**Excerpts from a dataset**
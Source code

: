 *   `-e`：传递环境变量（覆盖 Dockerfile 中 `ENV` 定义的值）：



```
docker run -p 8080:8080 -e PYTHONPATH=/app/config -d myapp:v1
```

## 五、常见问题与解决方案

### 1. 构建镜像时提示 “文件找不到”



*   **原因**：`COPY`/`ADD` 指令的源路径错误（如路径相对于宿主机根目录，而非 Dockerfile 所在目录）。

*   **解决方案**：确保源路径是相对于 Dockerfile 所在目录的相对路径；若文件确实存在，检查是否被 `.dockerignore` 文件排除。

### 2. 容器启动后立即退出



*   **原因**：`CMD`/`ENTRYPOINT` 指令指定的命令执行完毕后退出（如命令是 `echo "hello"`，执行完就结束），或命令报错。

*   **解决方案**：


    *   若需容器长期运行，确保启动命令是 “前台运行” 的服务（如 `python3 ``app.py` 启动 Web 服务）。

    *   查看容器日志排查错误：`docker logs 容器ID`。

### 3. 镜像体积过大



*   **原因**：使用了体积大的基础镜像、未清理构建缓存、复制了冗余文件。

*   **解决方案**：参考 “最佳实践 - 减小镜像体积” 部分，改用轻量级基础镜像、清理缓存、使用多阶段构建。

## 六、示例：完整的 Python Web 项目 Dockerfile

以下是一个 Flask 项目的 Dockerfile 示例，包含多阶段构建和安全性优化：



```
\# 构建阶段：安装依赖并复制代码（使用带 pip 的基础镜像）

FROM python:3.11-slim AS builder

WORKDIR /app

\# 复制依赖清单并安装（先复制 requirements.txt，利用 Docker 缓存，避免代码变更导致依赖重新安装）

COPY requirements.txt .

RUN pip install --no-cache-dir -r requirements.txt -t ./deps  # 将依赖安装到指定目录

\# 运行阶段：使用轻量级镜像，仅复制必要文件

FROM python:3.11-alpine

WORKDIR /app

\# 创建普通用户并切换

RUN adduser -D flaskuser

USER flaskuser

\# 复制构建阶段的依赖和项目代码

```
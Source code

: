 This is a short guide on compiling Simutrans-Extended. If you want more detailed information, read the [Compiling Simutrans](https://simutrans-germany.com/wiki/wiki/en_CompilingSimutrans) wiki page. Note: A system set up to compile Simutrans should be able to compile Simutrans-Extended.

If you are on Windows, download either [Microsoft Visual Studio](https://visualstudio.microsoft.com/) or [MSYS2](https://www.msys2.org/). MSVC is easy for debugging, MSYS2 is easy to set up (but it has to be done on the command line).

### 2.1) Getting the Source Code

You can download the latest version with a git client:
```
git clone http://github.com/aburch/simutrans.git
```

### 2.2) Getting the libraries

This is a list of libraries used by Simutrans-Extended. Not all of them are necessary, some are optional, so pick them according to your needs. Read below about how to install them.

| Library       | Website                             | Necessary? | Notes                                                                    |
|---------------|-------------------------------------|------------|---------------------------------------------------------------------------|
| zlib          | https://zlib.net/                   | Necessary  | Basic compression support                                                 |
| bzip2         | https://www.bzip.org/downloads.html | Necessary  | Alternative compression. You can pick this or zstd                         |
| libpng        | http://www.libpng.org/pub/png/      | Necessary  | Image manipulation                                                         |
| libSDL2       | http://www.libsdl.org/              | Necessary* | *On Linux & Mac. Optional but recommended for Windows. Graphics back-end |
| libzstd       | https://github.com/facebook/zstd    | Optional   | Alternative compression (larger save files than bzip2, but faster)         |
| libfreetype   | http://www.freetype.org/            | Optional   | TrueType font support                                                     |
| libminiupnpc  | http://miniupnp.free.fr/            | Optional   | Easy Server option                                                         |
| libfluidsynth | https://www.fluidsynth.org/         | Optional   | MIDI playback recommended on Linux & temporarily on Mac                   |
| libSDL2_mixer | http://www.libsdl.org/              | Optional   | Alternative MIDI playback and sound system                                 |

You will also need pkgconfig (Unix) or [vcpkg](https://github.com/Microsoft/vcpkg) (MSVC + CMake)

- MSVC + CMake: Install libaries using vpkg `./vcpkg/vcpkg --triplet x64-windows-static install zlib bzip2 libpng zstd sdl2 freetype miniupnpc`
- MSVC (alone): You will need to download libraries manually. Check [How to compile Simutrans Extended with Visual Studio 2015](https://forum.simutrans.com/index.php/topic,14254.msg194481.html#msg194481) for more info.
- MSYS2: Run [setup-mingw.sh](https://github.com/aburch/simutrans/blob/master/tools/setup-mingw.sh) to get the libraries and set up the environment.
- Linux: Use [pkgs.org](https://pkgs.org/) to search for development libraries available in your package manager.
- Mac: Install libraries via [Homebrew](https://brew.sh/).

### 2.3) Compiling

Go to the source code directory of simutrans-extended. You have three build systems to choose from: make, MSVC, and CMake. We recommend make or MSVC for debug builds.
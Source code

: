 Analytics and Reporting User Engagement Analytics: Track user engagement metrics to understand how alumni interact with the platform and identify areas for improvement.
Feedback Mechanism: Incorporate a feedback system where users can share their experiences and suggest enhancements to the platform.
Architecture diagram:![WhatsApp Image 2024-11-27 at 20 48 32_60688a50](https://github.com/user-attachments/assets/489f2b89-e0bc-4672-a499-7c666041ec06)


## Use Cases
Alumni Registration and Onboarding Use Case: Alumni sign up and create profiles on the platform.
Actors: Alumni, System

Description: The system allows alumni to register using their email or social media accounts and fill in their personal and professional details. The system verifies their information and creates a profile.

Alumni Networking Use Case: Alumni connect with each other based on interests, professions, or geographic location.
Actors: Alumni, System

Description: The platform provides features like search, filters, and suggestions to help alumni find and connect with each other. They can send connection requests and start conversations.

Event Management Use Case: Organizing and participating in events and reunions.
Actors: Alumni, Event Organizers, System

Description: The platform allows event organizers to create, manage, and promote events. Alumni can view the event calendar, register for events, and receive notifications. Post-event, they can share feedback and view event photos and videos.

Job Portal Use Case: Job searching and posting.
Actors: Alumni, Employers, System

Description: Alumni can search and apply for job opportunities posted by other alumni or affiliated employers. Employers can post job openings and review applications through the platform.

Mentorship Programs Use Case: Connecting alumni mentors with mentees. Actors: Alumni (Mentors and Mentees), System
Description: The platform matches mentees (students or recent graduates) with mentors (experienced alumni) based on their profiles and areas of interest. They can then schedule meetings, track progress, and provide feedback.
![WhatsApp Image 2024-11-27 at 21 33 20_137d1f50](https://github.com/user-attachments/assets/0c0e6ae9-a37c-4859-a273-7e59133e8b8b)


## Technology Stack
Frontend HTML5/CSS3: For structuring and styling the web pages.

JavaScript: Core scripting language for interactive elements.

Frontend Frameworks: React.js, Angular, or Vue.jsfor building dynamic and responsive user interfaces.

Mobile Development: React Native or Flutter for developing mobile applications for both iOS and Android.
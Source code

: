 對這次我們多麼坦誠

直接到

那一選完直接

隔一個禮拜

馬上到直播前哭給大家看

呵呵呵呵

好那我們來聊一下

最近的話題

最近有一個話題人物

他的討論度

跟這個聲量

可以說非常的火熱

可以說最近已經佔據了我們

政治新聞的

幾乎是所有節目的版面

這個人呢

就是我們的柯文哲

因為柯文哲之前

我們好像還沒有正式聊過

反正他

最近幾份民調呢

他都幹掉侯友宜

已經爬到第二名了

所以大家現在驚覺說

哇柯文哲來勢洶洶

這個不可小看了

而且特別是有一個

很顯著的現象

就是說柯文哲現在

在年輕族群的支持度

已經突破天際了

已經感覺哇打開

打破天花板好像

**EXERCISE**
Please find all lines of the entries that hold the string "Description" and copy them.

**EXPECTED OUTPUT**
Description: The system allows alumni to register using their email or social media accounts and fill in their personal and professional details. The system verifies their information and creates a profile.
Description: The platform provides features like search, filters, and suggestions to help alumni find and connect with each other. They can send connection requests and start conversations.
Description: The platform allows event organizers to create, manage, and promote events. Alumni can view the event calendar, register for events, and receive notifications. Post-event, they can share feedback and view event photos and videos.
Description: Alumni can search and apply for job opportunities posted by other alumni or affiliated employers. Employers can post job openings and review applications through the platform.
Description: The platform matches mentees (students or recent graduates) with mentors (experienced alumni) based on their profiles and areas of interest. They can then schedule meetings, track progress, and provide feedback.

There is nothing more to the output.